Have you ever thought that you’d found the “perfect” program for fitness and/or nutrition and decided to follow it?  And did you adopt this “perfect” program, knowing deep down, that you wouldn’t (or couldn’t!) stick with it long term?  I do that a lot.  Why do we do that?  But more importantly, how do I stop doing that?  How do I move from grasping at unattainable perfection to moving towards real progress?  Here’s how:




Don’t fall prey to what I call the “Over doing and under doing syndrome…” — training extremely hard for a long period of time and then getting hurt; eating super clean (no carbs, no junk, no sugar) then, eating super bad (nothing but carbs, junk and sugar).

I find that this happens with work too.  I pile too many things on my plate, trying to do too much in too little time.  Do you work all the time and sacrifice personal time to take care of your health?  Have you heard the saying that “… Some people spend half their life sacrificing their HEALTH to build their wealth… and then the second half of their life, they use their wealth to try to buy-back their health.”  Is that you?
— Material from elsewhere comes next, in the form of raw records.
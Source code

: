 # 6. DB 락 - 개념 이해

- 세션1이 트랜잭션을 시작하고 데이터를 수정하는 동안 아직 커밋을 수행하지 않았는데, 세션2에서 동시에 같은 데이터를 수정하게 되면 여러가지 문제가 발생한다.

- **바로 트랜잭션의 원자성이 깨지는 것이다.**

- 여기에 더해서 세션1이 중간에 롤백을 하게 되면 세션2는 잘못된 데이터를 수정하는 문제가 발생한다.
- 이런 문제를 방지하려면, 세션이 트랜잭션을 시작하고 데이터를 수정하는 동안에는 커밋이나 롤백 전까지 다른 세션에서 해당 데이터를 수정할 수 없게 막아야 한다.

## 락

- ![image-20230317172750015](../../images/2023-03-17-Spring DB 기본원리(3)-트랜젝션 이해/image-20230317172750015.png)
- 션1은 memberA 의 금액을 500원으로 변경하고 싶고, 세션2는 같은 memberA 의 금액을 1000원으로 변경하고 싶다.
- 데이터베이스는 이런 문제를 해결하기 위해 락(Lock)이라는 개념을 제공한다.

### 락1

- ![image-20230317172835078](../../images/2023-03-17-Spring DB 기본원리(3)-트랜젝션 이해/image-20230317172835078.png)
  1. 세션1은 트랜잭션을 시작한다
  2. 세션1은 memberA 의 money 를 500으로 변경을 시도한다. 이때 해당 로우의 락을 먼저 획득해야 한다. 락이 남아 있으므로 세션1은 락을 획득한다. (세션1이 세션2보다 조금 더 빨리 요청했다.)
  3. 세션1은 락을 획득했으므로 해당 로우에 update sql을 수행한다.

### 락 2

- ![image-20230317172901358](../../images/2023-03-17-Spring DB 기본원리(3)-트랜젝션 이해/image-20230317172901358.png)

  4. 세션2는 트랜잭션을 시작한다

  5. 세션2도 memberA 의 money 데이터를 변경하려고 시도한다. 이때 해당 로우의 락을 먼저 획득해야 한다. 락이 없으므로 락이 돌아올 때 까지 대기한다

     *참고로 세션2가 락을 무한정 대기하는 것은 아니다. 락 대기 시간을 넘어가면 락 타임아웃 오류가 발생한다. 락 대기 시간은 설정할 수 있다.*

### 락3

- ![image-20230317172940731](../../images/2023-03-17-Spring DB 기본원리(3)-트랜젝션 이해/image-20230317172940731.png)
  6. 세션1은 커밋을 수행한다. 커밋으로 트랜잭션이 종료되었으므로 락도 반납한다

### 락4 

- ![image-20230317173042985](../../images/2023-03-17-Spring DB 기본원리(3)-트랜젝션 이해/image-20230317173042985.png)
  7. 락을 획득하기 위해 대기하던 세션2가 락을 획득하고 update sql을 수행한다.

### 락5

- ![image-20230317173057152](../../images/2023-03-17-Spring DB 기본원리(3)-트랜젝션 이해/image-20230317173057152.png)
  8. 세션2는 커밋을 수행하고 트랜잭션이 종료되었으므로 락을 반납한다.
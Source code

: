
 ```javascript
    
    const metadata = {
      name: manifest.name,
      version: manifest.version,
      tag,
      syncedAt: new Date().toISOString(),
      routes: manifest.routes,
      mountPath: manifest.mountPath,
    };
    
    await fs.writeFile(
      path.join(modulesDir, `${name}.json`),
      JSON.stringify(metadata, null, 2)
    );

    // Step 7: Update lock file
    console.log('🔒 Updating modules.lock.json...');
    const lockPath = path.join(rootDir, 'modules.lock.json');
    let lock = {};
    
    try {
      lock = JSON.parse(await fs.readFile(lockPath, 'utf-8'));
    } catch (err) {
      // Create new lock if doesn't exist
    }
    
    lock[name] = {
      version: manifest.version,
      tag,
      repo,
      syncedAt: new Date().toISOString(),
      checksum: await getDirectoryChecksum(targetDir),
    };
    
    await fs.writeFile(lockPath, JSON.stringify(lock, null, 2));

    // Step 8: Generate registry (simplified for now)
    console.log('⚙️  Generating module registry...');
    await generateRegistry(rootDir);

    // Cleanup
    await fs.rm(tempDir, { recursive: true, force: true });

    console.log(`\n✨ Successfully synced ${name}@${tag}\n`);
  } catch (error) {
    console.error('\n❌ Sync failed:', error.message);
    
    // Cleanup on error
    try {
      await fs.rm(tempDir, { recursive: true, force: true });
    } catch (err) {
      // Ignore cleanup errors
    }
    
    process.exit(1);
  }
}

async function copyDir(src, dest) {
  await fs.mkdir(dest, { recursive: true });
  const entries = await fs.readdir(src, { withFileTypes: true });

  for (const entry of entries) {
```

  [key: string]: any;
Identifying this behavior or pattern is the first step to changing it.  If you find that you are on the overdoing-underdoing rollercoaster, try thinking “Progress…not perfection”.
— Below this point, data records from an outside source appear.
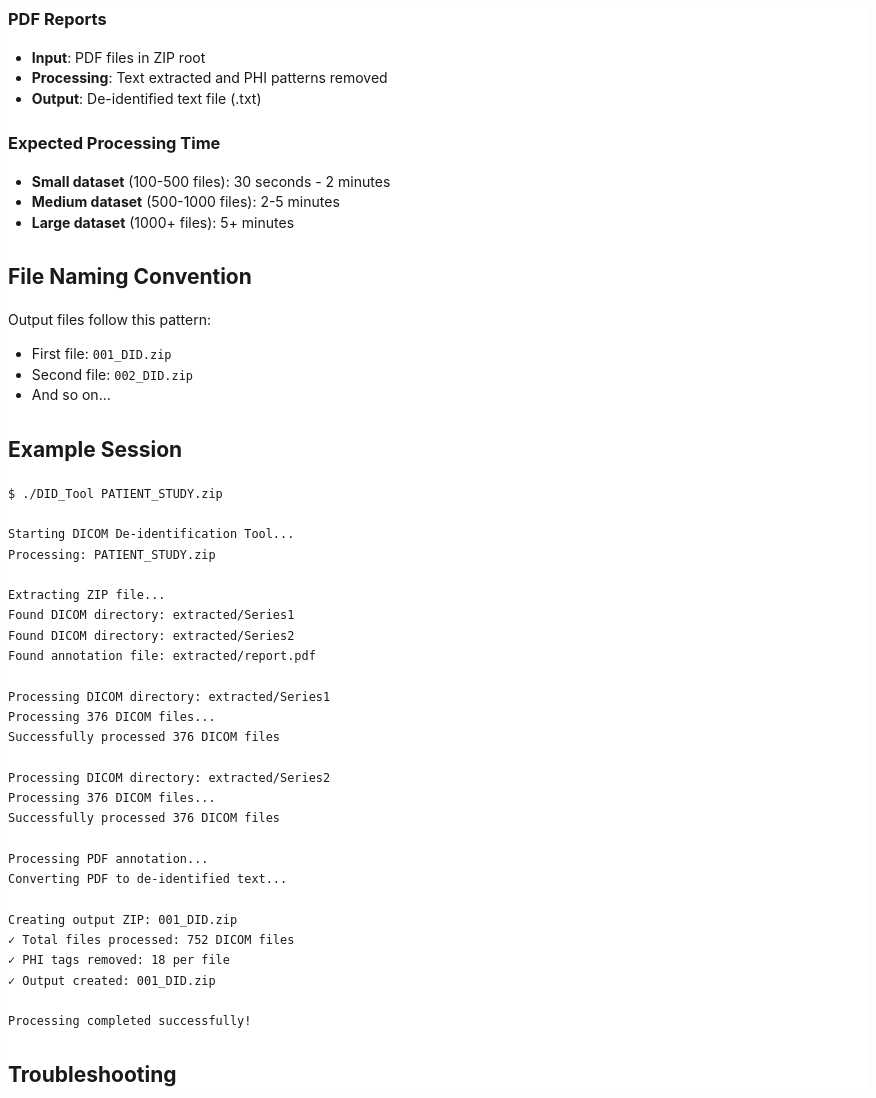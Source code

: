 ### PDF Reports
- **Input**: PDF files in ZIP root
- **Processing**: Text extracted and PHI patterns removed
- **Output**: De-identified text file (.txt)

### Expected Processing Time
- **Small dataset** (100-500 files): 30 seconds - 2 minutes
- **Medium dataset** (500-1000 files): 2-5 minutes
- **Large dataset** (1000+ files): 5+ minutes

## File Naming Convention
Output files follow this pattern:
- First file: `001_DID.zip`
- Second file: `002_DID.zip`
- And so on...

## Example Session
```
$ ./DID_Tool PATIENT_STUDY.zip

Starting DICOM De-identification Tool...
Processing: PATIENT_STUDY.zip

Extracting ZIP file...
Found DICOM directory: extracted/Series1
Found DICOM directory: extracted/Series2
Found annotation file: extracted/report.pdf

Processing DICOM directory: extracted/Series1
Processing 376 DICOM files...
Successfully processed 376 DICOM files

Processing DICOM directory: extracted/Series2  
Processing 376 DICOM files...
Successfully processed 376 DICOM files

Processing PDF annotation...
Converting PDF to de-identified text...

Creating output ZIP: 001_DID.zip
✓ Total files processed: 752 DICOM files
✓ PHI tags removed: 18 per file
✓ Output created: 001_DID.zip

Processing completed successfully!
```

## Troubleshooting
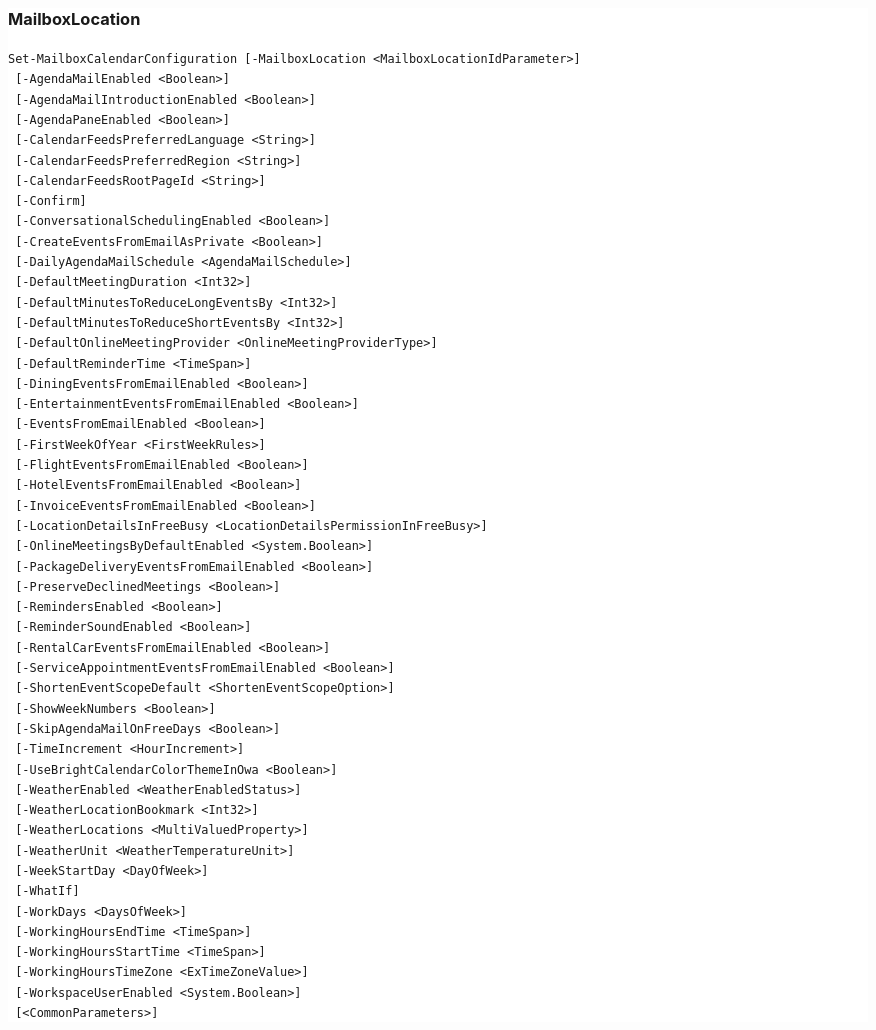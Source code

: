 ### MailboxLocation
```
Set-MailboxCalendarConfiguration [-MailboxLocation <MailboxLocationIdParameter>]
 [-AgendaMailEnabled <Boolean>]
 [-AgendaMailIntroductionEnabled <Boolean>]
 [-AgendaPaneEnabled <Boolean>]
 [-CalendarFeedsPreferredLanguage <String>]
 [-CalendarFeedsPreferredRegion <String>]
 [-CalendarFeedsRootPageId <String>]
 [-Confirm]
 [-ConversationalSchedulingEnabled <Boolean>]
 [-CreateEventsFromEmailAsPrivate <Boolean>]
 [-DailyAgendaMailSchedule <AgendaMailSchedule>]
 [-DefaultMeetingDuration <Int32>]
 [-DefaultMinutesToReduceLongEventsBy <Int32>]
 [-DefaultMinutesToReduceShortEventsBy <Int32>]
 [-DefaultOnlineMeetingProvider <OnlineMeetingProviderType>]
 [-DefaultReminderTime <TimeSpan>]
 [-DiningEventsFromEmailEnabled <Boolean>]
 [-EntertainmentEventsFromEmailEnabled <Boolean>]
 [-EventsFromEmailEnabled <Boolean>]
 [-FirstWeekOfYear <FirstWeekRules>]
 [-FlightEventsFromEmailEnabled <Boolean>]
 [-HotelEventsFromEmailEnabled <Boolean>]
 [-InvoiceEventsFromEmailEnabled <Boolean>]
 [-LocationDetailsInFreeBusy <LocationDetailsPermissionInFreeBusy>]
 [-OnlineMeetingsByDefaultEnabled <System.Boolean>]
 [-PackageDeliveryEventsFromEmailEnabled <Boolean>]
 [-PreserveDeclinedMeetings <Boolean>]
 [-RemindersEnabled <Boolean>]
 [-ReminderSoundEnabled <Boolean>]
 [-RentalCarEventsFromEmailEnabled <Boolean>]
 [-ServiceAppointmentEventsFromEmailEnabled <Boolean>]
 [-ShortenEventScopeDefault <ShortenEventScopeOption>]
 [-ShowWeekNumbers <Boolean>]
 [-SkipAgendaMailOnFreeDays <Boolean>]
 [-TimeIncrement <HourIncrement>]
 [-UseBrightCalendarColorThemeInOwa <Boolean>]
 [-WeatherEnabled <WeatherEnabledStatus>]
 [-WeatherLocationBookmark <Int32>]
 [-WeatherLocations <MultiValuedProperty>]
 [-WeatherUnit <WeatherTemperatureUnit>]
 [-WeekStartDay <DayOfWeek>]
 [-WhatIf]
 [-WorkDays <DaysOfWeek>]
 [-WorkingHoursEndTime <TimeSpan>]
 [-WorkingHoursStartTime <TimeSpan>]
 [-WorkingHoursTimeZone <ExTimeZoneValue>]
 [-WorkspaceUserEnabled <System.Boolean>]
 [<CommonParameters>]
```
More is not always better.   In fact, doing less, but doing things consistently, is the secret to success for many.  In the book Essentialism, Greg McKeown, explains:

Essentialism is not about how to get more things done; it’s about how to get the right things done. It doesn’t mean just doing less for the sake of less either. It is about making the wisest possible investment of your time and energy in order to operate at our highest point of contribution by doing only what is essential.”
― Greg McKeownEssentialism: The Disciplined Pursuit of Less


If we don’t make it to the gym, we immediately seize upon the conclusion that we shouldn’t bother sticking to the diet that day, either.  But our real thinking should be “If I don’t make it to they gym, I MUST stick to the diet!”  But just because you can’t make it to the gym doesn’t mean you must give up on making PROGRESS:  In our travel workout tips, we tell clients to do MNN WALKS, which are 10 minute walks in the Morning, at Noon and at Night (MNN).  These are walks you can sneak into your day to help get your 10K + steps.
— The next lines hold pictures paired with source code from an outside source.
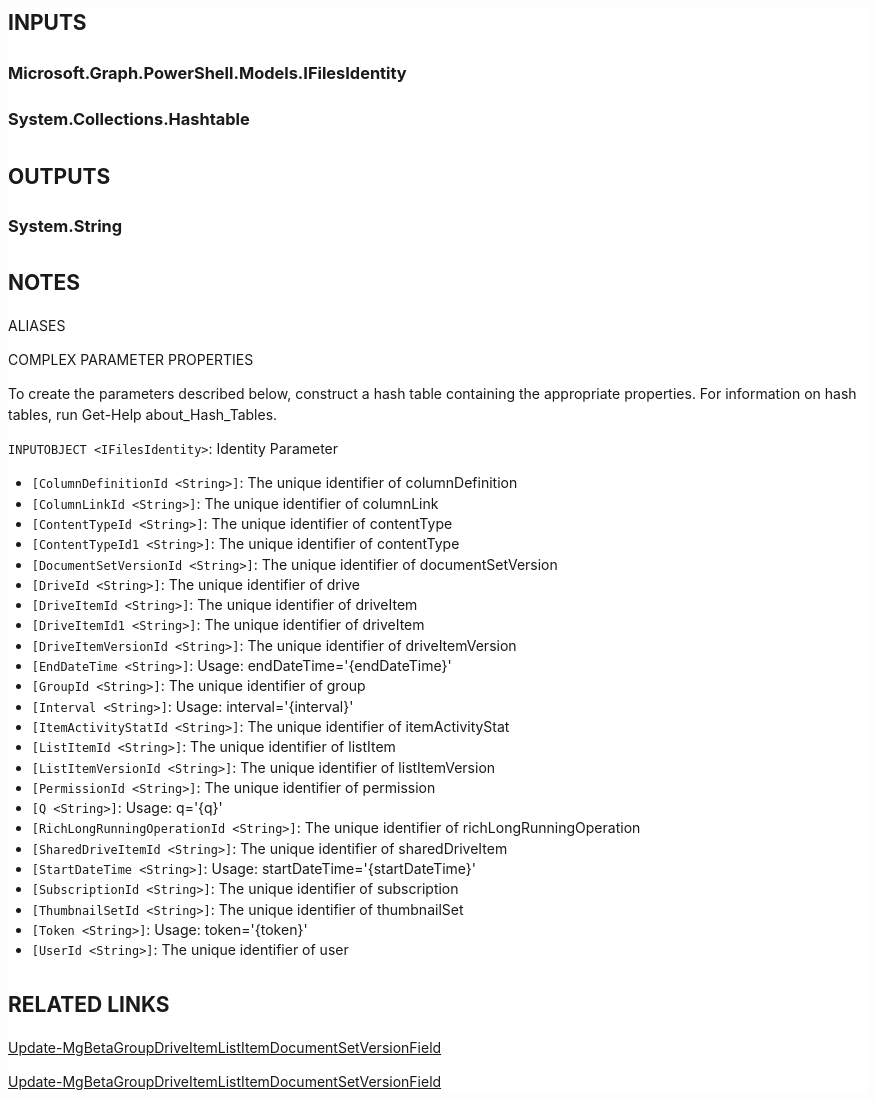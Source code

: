## INPUTS

### Microsoft.Graph.PowerShell.Models.IFilesIdentity
### System.Collections.Hashtable
## OUTPUTS

### System.String
## NOTES

ALIASES

COMPLEX PARAMETER PROPERTIES

To create the parameters described below, construct a hash table containing the appropriate properties. For information on hash tables, run Get-Help about_Hash_Tables.


`INPUTOBJECT <IFilesIdentity>`: Identity Parameter
  - `[ColumnDefinitionId <String>]`: The unique identifier of columnDefinition
  - `[ColumnLinkId <String>]`: The unique identifier of columnLink
  - `[ContentTypeId <String>]`: The unique identifier of contentType
  - `[ContentTypeId1 <String>]`: The unique identifier of contentType
  - `[DocumentSetVersionId <String>]`: The unique identifier of documentSetVersion
  - `[DriveId <String>]`: The unique identifier of drive
  - `[DriveItemId <String>]`: The unique identifier of driveItem
  - `[DriveItemId1 <String>]`: The unique identifier of driveItem
  - `[DriveItemVersionId <String>]`: The unique identifier of driveItemVersion
  - `[EndDateTime <String>]`: Usage: endDateTime='{endDateTime}'
  - `[GroupId <String>]`: The unique identifier of group
  - `[Interval <String>]`: Usage: interval='{interval}'
  - `[ItemActivityStatId <String>]`: The unique identifier of itemActivityStat
  - `[ListItemId <String>]`: The unique identifier of listItem
  - `[ListItemVersionId <String>]`: The unique identifier of listItemVersion
  - `[PermissionId <String>]`: The unique identifier of permission
  - `[Q <String>]`: Usage: q='{q}'
  - `[RichLongRunningOperationId <String>]`: The unique identifier of richLongRunningOperation
  - `[SharedDriveItemId <String>]`: The unique identifier of sharedDriveItem
  - `[StartDateTime <String>]`: Usage: startDateTime='{startDateTime}'
  - `[SubscriptionId <String>]`: The unique identifier of subscription
  - `[ThumbnailSetId <String>]`: The unique identifier of thumbnailSet
  - `[Token <String>]`: Usage: token='{token}'
  - `[UserId <String>]`: The unique identifier of user

## RELATED LINKS

[Update-MgBetaGroupDriveItemListItemDocumentSetVersionField](/powershell/module/Microsoft.Graph.Beta.Files/Update-MgBetaGroupDriveItemListItemDocumentSetVersionField?view=graph-powershell-beta)

[Update-MgBetaGroupDriveItemListItemDocumentSetVersionField](/powershell/module/Microsoft.Graph.Beta.Files/Update-MgBetaGroupDriveItemListItemDocumentSetVersionField?view=graph-powershell-beta)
When you think in terms of “perfection”, you think — If I can’t get to the gym, then I can’t exercise today.  WRONG!  Think in terms of “progress” – even 10 minutes 3 times a day will keep your plan moving forward!

One of the best online nutrition programs, Precision Nutrition, is a 12-month program that slowly helps clients lose weight through making (or changing) small, consistent habits.  There is no diet, there is no extreme workout program:  there is, however, a focus on making consistent small steps that lead people to make changes that will impact them over time.  This, my friend, is progress.

So here are some examples to illustrate the difference between Progress and Perfection.  Where is YOUR mindset?



Do you see yourself anywhere here?  We can draw the same sort of lists about any number of activities, such as spending time with others, making healthy meals or spending less money on “things” and more on experiences.  Quoting again:

“We overvalue nonessentials like a nicer car or house, or even intangibles like the number of our followers on Twitter or the way we look in our Facebook photos. As a result, we neglect activities that are truly essential, like spending time with our loved ones, or nurturing our spirit, or taking care of our health.”
― Greg McKeownEssentialism: The Disciplined Pursuit of Less


So, look at what you want to achieve this year.  If getting in shape and weight loss are some of your goals, think small, consistent steps over time.  Think progress.

And starting right now, this week…

What are one or two simple (that are easy) actions you can take to move yourself even 1% closer to where you want to be?  It starts there, with one, simple step… because in the end, it’s about progress, not perfection!